Peace, Love, and Rage's most disturbing moments all concern the treatment of women. Many shots show women being groped, harassed and assaulted, and there are accounts of numerous rapes (most of them unreported to the police). Price convincingly compares the event to a Girls Gone Wild film, as attendees (and on-stage performers) are belligerently told to "show your tits." A couple of people come off okay — Dexter Holland of the Offspring calls out the guys groping female crowd-surfers, and Jamiroquai's Jay Kay criticizes a cameraman for filming a woman's breasts — but Dave Matthews makes an icky comment about the "abundance of titties." Kid Rock is perhaps the worst of the bunch, as he shames Monica Lewinsky and calls Bill Clinton a "pimp."

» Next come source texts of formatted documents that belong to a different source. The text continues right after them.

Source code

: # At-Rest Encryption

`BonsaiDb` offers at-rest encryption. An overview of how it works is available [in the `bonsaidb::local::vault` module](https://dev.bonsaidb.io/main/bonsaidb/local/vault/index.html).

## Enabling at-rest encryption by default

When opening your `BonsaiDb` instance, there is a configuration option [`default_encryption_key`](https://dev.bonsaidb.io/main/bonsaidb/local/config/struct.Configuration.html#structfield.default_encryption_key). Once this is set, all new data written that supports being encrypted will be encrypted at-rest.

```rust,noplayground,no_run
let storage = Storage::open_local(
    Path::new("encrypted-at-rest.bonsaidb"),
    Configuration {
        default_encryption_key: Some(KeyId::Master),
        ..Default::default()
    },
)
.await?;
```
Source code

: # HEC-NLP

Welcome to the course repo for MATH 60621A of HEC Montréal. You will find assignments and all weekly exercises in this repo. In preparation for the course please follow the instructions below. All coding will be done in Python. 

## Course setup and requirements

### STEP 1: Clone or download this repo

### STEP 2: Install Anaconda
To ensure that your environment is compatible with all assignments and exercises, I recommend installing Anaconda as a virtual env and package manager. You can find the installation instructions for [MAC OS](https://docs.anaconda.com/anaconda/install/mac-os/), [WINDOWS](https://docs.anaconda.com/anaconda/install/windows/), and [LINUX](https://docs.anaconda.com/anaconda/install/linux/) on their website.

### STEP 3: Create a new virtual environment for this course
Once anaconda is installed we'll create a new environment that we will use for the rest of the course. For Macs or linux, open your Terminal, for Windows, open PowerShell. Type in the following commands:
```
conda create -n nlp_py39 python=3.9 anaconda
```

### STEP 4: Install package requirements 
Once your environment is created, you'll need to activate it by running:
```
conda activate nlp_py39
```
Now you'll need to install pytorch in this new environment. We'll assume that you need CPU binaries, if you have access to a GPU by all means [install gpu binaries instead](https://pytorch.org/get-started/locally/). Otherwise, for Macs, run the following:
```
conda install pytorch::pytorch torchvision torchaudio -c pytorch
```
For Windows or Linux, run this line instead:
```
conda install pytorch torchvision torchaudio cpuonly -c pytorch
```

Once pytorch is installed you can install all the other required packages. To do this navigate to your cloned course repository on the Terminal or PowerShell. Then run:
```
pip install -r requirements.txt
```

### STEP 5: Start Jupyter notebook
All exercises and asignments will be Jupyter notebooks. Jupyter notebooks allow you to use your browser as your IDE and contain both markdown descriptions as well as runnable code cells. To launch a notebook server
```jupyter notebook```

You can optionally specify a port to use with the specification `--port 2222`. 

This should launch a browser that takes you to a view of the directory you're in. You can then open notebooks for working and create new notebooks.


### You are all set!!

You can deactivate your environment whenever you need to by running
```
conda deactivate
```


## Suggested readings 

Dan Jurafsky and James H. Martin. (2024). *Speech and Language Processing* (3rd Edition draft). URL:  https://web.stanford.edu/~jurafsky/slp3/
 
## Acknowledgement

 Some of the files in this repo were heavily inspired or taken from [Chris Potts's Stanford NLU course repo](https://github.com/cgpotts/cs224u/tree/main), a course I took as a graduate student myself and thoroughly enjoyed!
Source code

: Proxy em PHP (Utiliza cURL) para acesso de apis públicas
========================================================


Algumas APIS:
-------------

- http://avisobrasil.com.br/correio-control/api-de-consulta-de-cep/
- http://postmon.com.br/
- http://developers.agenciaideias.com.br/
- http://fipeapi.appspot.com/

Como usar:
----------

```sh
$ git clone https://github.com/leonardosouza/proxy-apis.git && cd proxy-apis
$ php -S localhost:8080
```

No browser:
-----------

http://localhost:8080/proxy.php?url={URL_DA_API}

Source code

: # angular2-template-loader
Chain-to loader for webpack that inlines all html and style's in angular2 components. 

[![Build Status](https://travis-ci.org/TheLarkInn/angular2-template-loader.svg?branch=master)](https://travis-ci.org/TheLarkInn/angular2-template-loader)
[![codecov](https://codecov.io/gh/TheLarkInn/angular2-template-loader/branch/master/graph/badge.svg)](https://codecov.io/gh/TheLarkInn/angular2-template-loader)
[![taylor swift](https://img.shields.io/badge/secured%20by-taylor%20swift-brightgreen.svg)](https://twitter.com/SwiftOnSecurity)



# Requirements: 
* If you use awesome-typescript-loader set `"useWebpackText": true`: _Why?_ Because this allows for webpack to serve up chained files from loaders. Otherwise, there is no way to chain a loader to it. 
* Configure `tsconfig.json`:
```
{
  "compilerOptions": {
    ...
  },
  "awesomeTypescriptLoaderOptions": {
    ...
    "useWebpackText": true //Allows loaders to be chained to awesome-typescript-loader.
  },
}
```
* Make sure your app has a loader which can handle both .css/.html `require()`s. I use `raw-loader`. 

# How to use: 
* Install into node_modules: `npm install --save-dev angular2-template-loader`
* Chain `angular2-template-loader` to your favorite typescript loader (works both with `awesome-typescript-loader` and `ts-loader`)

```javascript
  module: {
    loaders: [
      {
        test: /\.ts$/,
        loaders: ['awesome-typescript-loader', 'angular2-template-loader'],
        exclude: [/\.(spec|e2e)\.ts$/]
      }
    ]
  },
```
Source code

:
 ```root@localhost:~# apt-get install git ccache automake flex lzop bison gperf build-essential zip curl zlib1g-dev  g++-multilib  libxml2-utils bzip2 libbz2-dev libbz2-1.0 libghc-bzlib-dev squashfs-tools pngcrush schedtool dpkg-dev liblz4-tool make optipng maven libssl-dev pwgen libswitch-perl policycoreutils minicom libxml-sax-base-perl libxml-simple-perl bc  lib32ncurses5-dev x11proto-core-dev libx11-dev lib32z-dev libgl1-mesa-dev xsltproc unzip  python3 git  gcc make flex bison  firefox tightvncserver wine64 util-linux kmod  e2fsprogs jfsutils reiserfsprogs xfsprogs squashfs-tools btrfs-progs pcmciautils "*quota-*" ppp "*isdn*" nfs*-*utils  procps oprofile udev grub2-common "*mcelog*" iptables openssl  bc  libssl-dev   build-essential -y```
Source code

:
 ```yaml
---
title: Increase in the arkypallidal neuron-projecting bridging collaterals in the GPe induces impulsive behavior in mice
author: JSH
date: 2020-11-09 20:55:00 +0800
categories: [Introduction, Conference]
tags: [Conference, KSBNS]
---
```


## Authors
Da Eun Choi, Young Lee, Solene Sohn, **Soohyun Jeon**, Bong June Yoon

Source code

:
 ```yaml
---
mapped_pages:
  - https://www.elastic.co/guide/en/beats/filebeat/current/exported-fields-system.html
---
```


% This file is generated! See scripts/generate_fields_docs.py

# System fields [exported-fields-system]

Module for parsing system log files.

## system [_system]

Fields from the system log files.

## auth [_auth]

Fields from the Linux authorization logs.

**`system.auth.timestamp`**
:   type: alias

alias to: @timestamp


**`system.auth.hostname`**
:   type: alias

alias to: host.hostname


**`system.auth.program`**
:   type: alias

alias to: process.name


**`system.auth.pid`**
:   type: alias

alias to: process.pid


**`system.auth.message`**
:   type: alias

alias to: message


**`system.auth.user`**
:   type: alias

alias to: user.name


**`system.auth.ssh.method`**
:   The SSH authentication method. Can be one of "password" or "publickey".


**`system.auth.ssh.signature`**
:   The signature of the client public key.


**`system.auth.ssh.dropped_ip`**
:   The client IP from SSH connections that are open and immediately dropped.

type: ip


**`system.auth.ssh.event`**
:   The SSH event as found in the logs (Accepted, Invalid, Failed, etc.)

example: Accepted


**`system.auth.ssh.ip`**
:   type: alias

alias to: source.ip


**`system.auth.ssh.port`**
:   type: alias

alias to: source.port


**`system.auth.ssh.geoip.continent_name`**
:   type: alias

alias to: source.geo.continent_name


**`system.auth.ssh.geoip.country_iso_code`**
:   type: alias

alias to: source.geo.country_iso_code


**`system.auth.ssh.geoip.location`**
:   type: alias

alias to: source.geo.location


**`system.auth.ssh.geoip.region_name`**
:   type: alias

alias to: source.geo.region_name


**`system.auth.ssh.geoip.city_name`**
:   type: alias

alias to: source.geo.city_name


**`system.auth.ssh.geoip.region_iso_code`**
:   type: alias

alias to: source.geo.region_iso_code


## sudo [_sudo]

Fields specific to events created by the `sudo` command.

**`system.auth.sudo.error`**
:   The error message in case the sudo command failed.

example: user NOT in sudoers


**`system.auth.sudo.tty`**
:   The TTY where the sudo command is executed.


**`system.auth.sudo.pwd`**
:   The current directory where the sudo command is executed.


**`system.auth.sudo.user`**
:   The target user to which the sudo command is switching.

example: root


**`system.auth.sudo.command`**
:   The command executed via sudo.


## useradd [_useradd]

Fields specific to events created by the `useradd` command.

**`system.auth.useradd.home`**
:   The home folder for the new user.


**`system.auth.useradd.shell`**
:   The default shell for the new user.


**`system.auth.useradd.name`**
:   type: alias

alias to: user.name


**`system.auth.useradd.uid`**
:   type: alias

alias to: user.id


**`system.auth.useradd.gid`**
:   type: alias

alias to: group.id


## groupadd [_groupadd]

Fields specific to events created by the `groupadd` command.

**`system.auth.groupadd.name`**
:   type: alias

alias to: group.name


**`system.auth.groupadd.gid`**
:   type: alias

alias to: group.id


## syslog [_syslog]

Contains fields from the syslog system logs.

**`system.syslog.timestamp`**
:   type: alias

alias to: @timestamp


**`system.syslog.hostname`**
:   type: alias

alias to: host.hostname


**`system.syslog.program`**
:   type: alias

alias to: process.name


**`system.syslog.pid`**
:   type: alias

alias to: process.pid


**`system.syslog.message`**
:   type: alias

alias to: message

In hammering home the point about how women were exploited, Peace, Love, and Rage probably ought to have shown fewer topless women — or, at least, censored some of the nudity. Watching the documentary and its non-stop parade of bodies, there's a nagging sense that some of these women are getting exploited all over again.

Peace, Love, and Rage finds its perfect villain in show promoter John Scher. Both in archival footage and in newly recorded interviews, he belligerently refuses to accept any responsibility for how badly the event went. He blames the violence on "knuckleheads," the sexual assaults on the women themselves, and the media for the festival's negative reputation. Every time he opens his mouth, he puts his foot squarely into it. Various attendees share their first-hand accounts, and artists like Moby, Jewel, the Offspring, Creed's Scott Stapp and Korn's Jonathan Davis tell their own stories of the festival's bad vibes and scary atmosphere.

The question that remains hanging over everything is: why exactly were the '90s such an angry, aggressive time in American culture? The film proposes a few answers, some of them convincing (feeling disenfranchised by capitalism, an unchecked sense of white male privilege) and some of them less so (Y2K anxiety, ire towards boybands and MTV in the aftermath of Kurt Cobain's death). The film can't seem to quite decide whether the bands are perpetrators or bystanders in the whole mess, leaving Peace, Love, and Rage as a film without a perspective. It's more about gawking at the chaos rather than trying to understand it.

But even if the film doesn't have quite enough insight into the depravity it depicts, it's still a grim reminder of the ugly behaviour that was condoned — and even celebrated — around the turn of the millennium.